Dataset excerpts
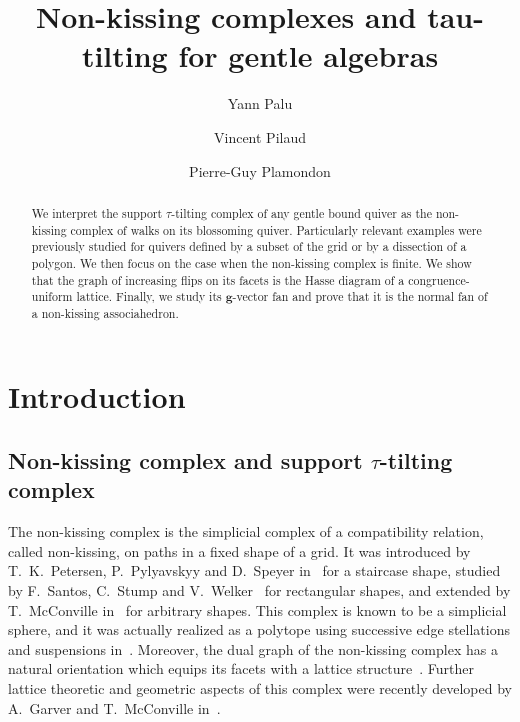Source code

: \documentclass{amsart}
\title{Non-kissing complexes and tau-tilting for gentle algebras}
\author{Yann Palu}
\author{Vincent Pilaud}
\author{Pierre-Guy Plamondon}
\theoremstyle{definition}
\renewcommand{\b}[1]{\mathbf{#1}} %
\begin{document}
\begin{abstract}
We interpret the support $\tau$-tilting complex of any gentle bound quiver as the non-kissing complex of walks on its blossoming quiver.
Particularly relevant examples were previously studied for quivers defined by a subset of the grid or by a dissection of a polygon.
We then focus on the case when the non-kissing complex is finite.
We show that the graph of increasing flips on its facets is the Hasse diagram of a congruence-uniform lattice.
Finally, we study its $\b{g}$-vector fan and prove that it is the normal fan of a non-kissing associahedron.
\end{abstract}


\maketitle

\vspace*{.3cm}
\tableofcontents

\vspace*{-.9cm}
\enlargethispage{.4cm}


\newpage
\section*{Introduction}

\subsection*{Non-kissing complex and support $\tau$-tilting complex}

The non-kissing complex is the simplicial complex of a compatibility relation, called non-kissing, on paths in a fixed shape of a grid.
It was introduced by T.~K.~Petersen, P.~Pylyavskyy and D.~Speyer in~\cite{PetersenPylyavskyySpeyer} for a staircase shape, studied by F.~Santos, C.~Stump and V.~Welker~\cite{SantosStumpWelker} for rectangular shapes, and extended by T.~McConville in~\cite{McConville} for arbitrary shapes.
This complex is known to be a simplicial sphere, and it was actually realized as a polytope using successive edge stellations and suspensions in~\cite[Sect.~4]{McConville}.
Moreover, the dual graph of the non-kissing complex has a natural orientation which equips its facets with a lattice structure~\cite[Thm. 1.1, Sect.~5--8]{McConville}.
Further lattice theoretic and geometric aspects of this complex were recently developed by A.~Garver and T.~McConville in~\cite{GarverMcConville-grid}.
\end{document}
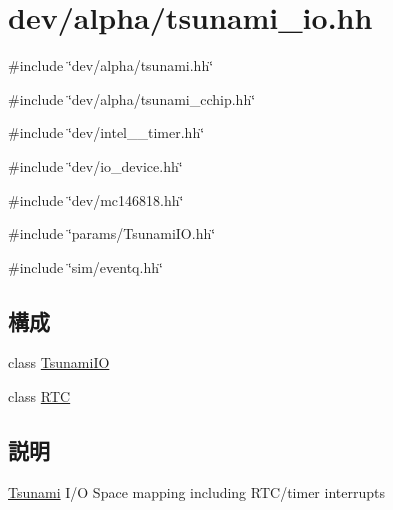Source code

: \hypertarget{tsunami__io_8hh}{
\section{dev/alpha/tsunami\_\-io.hh}
\label{tsunami__io_8hh}
}
{\ttfamily \#include \char`\"{}dev/alpha/tsunami.hh\char`\"{}}\par
{\ttfamily \#include \char`\"{}dev/alpha/tsunami\_\-cchip.hh\char`\"{}}\par
{\ttfamily \#include \char`\"{}dev/intel\_\_\-timer.hh\char`\"{}}\par
{\ttfamily \#include \char`\"{}dev/io\_\-device.hh\char`\"{}}\par
{\ttfamily \#include \char`\"{}dev/mc146818.hh\char`\"{}}\par
{\ttfamily \#include \char`\"{}params/TsunamiIO.hh\char`\"{}}\par
{\ttfamily \#include \char`\"{}sim/eventq.hh\char`\"{}}\par
\subsection*{構成}
\begin{DoxyCompactItemize}
\item 
class \hyperlink{classTsunamiIO}{TsunamiIO}
\item 
class \hyperlink{classTsunamiIO_1_1RTC}{RTC}
\end{DoxyCompactItemize}


\subsection{説明}
\hyperlink{classTsunami}{Tsunami} I/O Space mapping including RTC/timer interrupts 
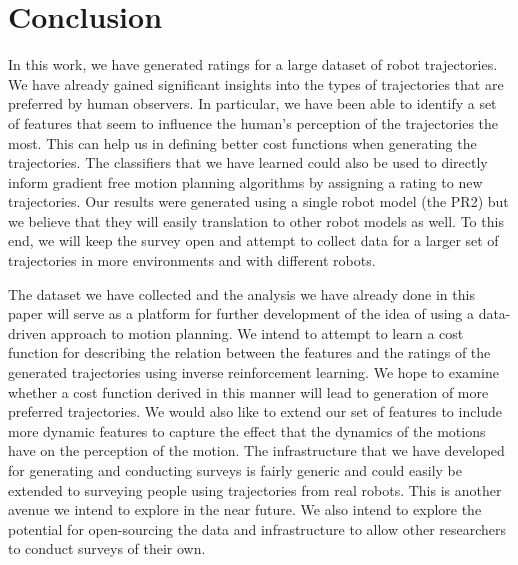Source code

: \documentclass[letterpaper, 10 pt, conference]{ieeeconf}  %
\begin{document}
\section{Conclusion}
\label{sec:conclusion}
In this work, we have generated ratings for a large dataset of robot trajectories. We have already gained significant insights into the 
types of trajectories that are preferred by human observers. In particular, we have been able to identify a set of features that seem to influence 
the human's perception of the trajectories the most. This can help us in defining better cost functions when generating the trajectories. The classifiers 
that we have learned could also be used to directly inform gradient free motion planning algorithms by assigning a rating to new trajectories. Our 
results were generated using a single robot model (the PR2) but we believe that they will easily translation to other robot models as well. To this end, 
we will keep the survey open and attempt to collect data for a larger set of trajectories in 
more environments and with different robots. 

The dataset we have collected and the analysis we have already done in this paper will serve as a
 platform for further development of the idea of using 
a data-driven approach to motion planning. We intend to attempt to learn a cost function for describing the relation between the features and 
the ratings of the generated trajectories using inverse reinforcement learning. We hope to examine whether a cost function derived in this manner will 
lead to generation of more preferred trajectories. We would also like to extend our set of features to include more dynamic features to capture the effect 
that the dynamics of the motions have on the perception of the motion. The infrastructure that we have developed for generating and conducting 
surveys is fairly generic and could easily be extended to surveying people using trajectories from real robots. This is another avenue we intend to explore 
in the near future. We also intend to explore the potential for open-sourcing the data and infrastructure to allow other researchers to conduct surveys of their own. 

\end{document}
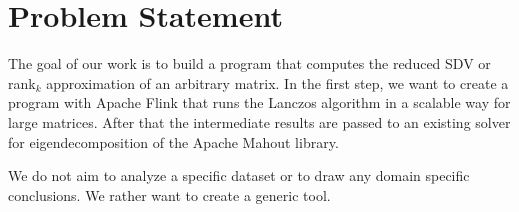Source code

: \section{Problem Statement}

The goal of our work is to build a program that computes the reduced SDV or rank$_k$ approximation of an arbitrary matrix. In the first step, we want to create a program with Apache Flink that runs the Lanczos algorithm in a scalable way for large matrices. After that the intermediate results are passed to an existing solver for eigendecomposition of the Apache Mahout library.

We do not aim to analyze a specific dataset or to draw any domain specific conclusions. We rather want to create a generic tool.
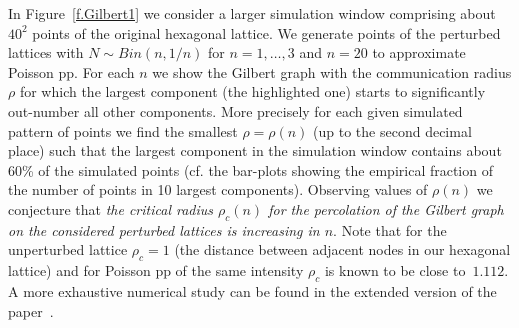 \documentclass[conference]{IEEEtran}
\begin{document}
In Figure~\ref{f.Gilbert1} we consider a larger
simulation window comprising  about $40^2$ points of the original
hexagonal lattice. We generate  points of the perturbed lattices
with $N\sim Bin(n,1/n)$ for $n=1,\ldots,3$ and $n=20$ to
approximate Poisson pp. For each $n$ we show
the  Gilbert graph with the communication radius 
 $\rho$ for which the largest component  (the highlighted one)
starts to significantly out-number all other components.
More precisely for each given simulated pattern of points we find 
the smallest $\rho=\rho(n)$ (up to the second decimal place) 
such that the largest component in the simulation window 
contains about 60\% of the simulated points 
(cf. the bar-plots showing the empirical
fraction of the number of points in 10 largest components). 
Observing values of $\rho(n)$ we conjecture that  {\em the critical
  radius $\rho_c(n)$ for the 
  percolation of the Gilbert graph on the considered perturbed
  lattices  is increasing in $n$}. 
Note that for the unperturbed lattice $\rho_c=1$ (the
distance between adjacent nodes in our hexagonal lattice) and for
Poisson pp of the same intensity  $\rho_c$ is known to be close
to~$1.112$.  A more exhaustive numerical study can be found in the
extended version of the paper~\cite{subpoisson-ext}.
  
\end{document}
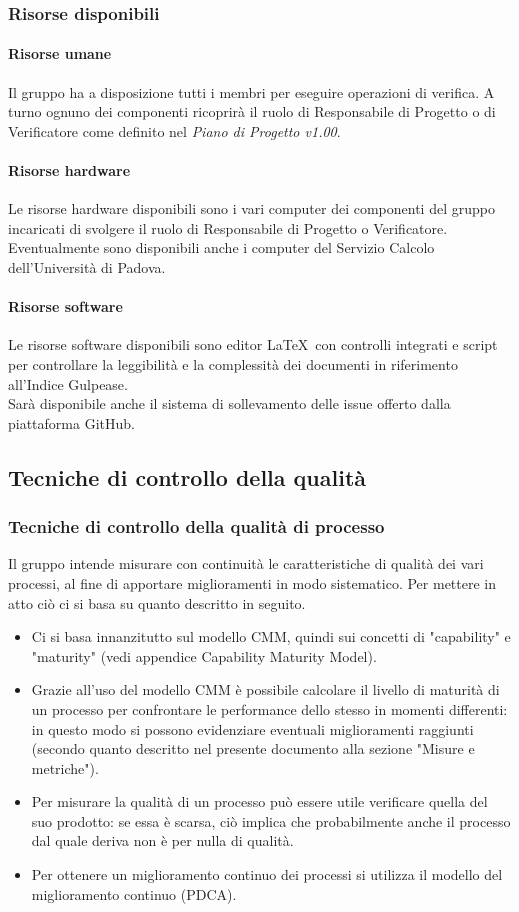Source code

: \documentclass[../PianoDiQualifica.tex]{subfiles}
\begin{document}
		    \subsubsection{Risorse disponibili}
			    \paragraph{Risorse umane}
			    Il gruppo ha a disposizione tutti i membri per eseguire operazioni di verifica. A turno ognuno dei componenti ricoprirà il ruolo di Responsabile di Progetto o di Verificatore come definito nel \textit{Piano di Progetto v1.00}.
			    \paragraph{Risorse hardware}
			    Le risorse hardware disponibili sono i vari computer dei componenti del gruppo incaricati di svolgere il ruolo di Responsabile di Progetto o Verificatore. Eventualmente sono disponibili anche i computer del Servizio Calcolo dell'Università di Padova.
				\paragraph{Risorse software}
				Le risorse software disponibili sono editor \LaTeX \ con controlli integrati e script per controllare la leggibilità e la complessità dei documenti in riferimento all'Indice Gulpease.\\
				Sarà disponibile anche il sistema di sollevamento delle issue offerto dalla piattaforma GitHub.
		\subsection{Tecniche di controllo della qualità}
			\subsubsection{Tecniche di controllo della qualità di processo}
			Il gruppo intende misurare con continuità le caratteristiche di qualità dei vari processi, al fine di apportare miglioramenti in modo sistematico. Per mettere in atto ciò ci si basa su quanto descritto in seguito.
			\begin{itemize}
				\item Ci si basa innanzitutto sul modello CMM, quindi sui concetti di "capability" e "maturity" (vedi appendice Capability Maturity Model).
				\item Grazie all'uso del modello CMM è possibile calcolare il livello di maturità di un processo per confrontare le performance dello stesso in momenti differenti: in questo modo si possono evidenziare eventuali miglioramenti raggiunti (secondo quanto descritto nel presente documento alla sezione "Misure e metriche").
				\item Per misurare la qualità di un processo può essere utile verificare quella del suo prodotto: se essa è scarsa, ciò implica che probabilmente anche il processo dal quale deriva non è per nulla di qualità.
				\item Per ottenere un miglioramento continuo dei processi si utilizza il modello del miglioramento continuo (PDCA).
			\end{itemize}
\end{document}
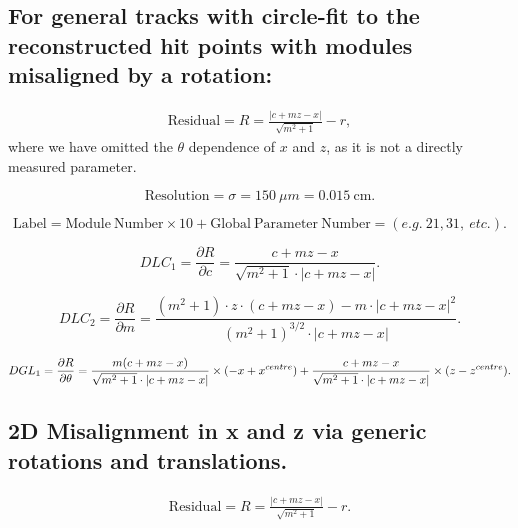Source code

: \documentclass[a4paper,11pt]{article}
\begin{document}
\clearpage

\subsection{For general tracks with circle-fit to the reconstructed hit points with modules misaligned by a rotation:}
\begin{equation}
\begin{split}
\mathrm{Residual} = R =\frac{ |c+mz-x| }  { \sqrt{m^2+1} } -r,
\end{split}
\end{equation}
where we have omitted the $\theta$ dependence of $x$ and $z$, as it is not a directly measured parameter.

\begin{equation}	
\mathrm{Resolution} = \sigma = 150 \ \mu m = 0.015 \ \mathrm{cm}.
\end{equation}

\begin{equation}	
\mathrm{Label}= \mathrm{Module \ Number} \times 10 + \mathrm{Global \ Parameter \ Number} = (e.g. \ 21, 31, \ etc.).
\end{equation}

\begin{equation}
DLC_1 = \frac{\partial R}{\partial c} = \frac{ c+mz-x }  { \sqrt{m^2+1} \cdot |c+mz-x| }.
\end{equation}

\begin{equation}
DLC_2 = \frac{ \partial R}{\partial m} = \frac{ (m^2+1)\cdot z\cdot(c+mz-x) - m\cdot |c+mz-x|^2 }{ (m^2+1)^{3/2} \cdot |c+mz-x|  }.
\end{equation}

\begin{equation}	
DGL_1 = \frac{\partial R}{\partial\theta} = 
\frac{ m(c+mz-x) }  { \sqrt{m^2+1} \cdot |c+mz-x| } \times (-x + x^{centre}) + \\ \frac{ c+mz-x }  { \sqrt{m^2+1} \cdot |c+mz-x| } \times (z - z^{centre}).
\end{equation}

\subsection{2D Misalignment in x and z via generic rotations and translations.}

\begin{equation}
\begin{split}
\mathrm{Residual} = R =\frac{ |c+mz-x| }  { \sqrt{m^2+1} } -r.
\end{split}
\end{equation}
\end{document}
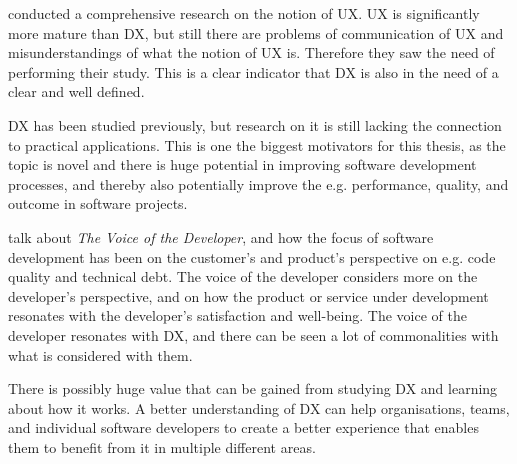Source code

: \documentclass[english, 12pt, a4paper, sci, utf8, a-1b, online]{aaltothesis}
\begin{document}
\cite{understanding-ux} conducted a comprehensive research on the notion of UX. UX is significantly more mature than DX, but still there are problems of communication of UX and misunderstandings of what the notion of UX is. Therefore they saw the need of performing their study. This is a clear indicator that DX is also in the need of a clear and well defined.

DX has been studied previously, but research on it is still lacking the connection to practical applications. This is one the biggest motivators for this thesis, as the topic is novel and there is huge potential in improving software development processes, and thereby also potentially improve the e.g. performance, quality, and outcome in software projects.

\cite{voice-of-the-developer} talk about \textit{The Voice of the Developer}, and how the focus of software development has been on the customer's and product's perspective on e.g. code quality and technical debt. The voice of the developer considers more on the developer's perspective, and on how the product or service under development resonates with the developer's satisfaction and well-being. The voice of the developer resonates with DX, and there can be seen a lot of commonalities with what is considered with them.

There is possibly huge value that can be gained from studying DX and learning about how it works. A better understanding of DX can help organisations, teams, and individual software developers to create a better experience that enables them to benefit from it in multiple different areas.

\end{document}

WHAT YOU NEED TO DO:
Look above for the line with "Further lattice theoretic" and the line with "platform for further". Give again exactly those two lines and all lines between them, pictures excluded.

SOLUTION BELOW:
Further lattice theoretic and geometric aspects of this complex were recently developed by A.~Garver and T.~McConville in~\cite{GarverMcConville-grid}.
\end{document}
Source code

: \hypertarget{tsunami__io_8hh}{
\section{dev/alpha/tsunami\_\-io.hh}
\label{tsunami__io_8hh}
}
{\ttfamily \#include \char`\"{}dev/alpha/tsunami.hh\char`\"{}}\par
{\ttfamily \#include \char`\"{}dev/alpha/tsunami\_\-cchip.hh\char`\"{}}\par
{\ttfamily \#include \char`\"{}dev/intel\_\_\-timer.hh\char`\"{}}\par
{\ttfamily \#include \char`\"{}dev/io\_\-device.hh\char`\"{}}\par
{\ttfamily \#include \char`\"{}dev/mc146818.hh\char`\"{}}\par
{\ttfamily \#include \char`\"{}params/TsunamiIO.hh\char`\"{}}\par
{\ttfamily \#include \char`\"{}sim/eventq.hh\char`\"{}}\par
\subsection*{構成}
\begin{DoxyCompactItemize}
\item 
class \hyperlink{classTsunamiIO}{TsunamiIO}
\item 
class \hyperlink{classTsunamiIO_1_1RTC}{RTC}
\end{DoxyCompactItemize}


\subsection{説明}
\hyperlink{classTsunami}{Tsunami} I/O Space mapping including RTC/timer interrupts 
Source code

: \documentclass[letterpaper, 10 pt, conference]{ieeeconf}  %
\begin{document}
\section{Conclusion}
\label{sec:conclusion}
In this work, we have generated ratings for a large dataset of robot trajectories. We have already gained significant insights into the 
types of trajectories that are preferred by human observers. In particular, we have been able to identify a set of features that seem to influence 
the human's perception of the trajectories the most. This can help us in defining better cost functions when generating the trajectories. The classifiers 
that we have learned could also be used to directly inform gradient free motion planning algorithms by assigning a rating to new trajectories. Our 
results were generated using a single robot model (the PR2) but we believe that they will easily translation to other robot models as well. To this end, 
we will keep the survey open and attempt to collect data for a larger set of trajectories in 
more environments and with different robots. 

The dataset we have collected and the analysis we have already done in this paper will serve as a
 platform for further development of the idea of using 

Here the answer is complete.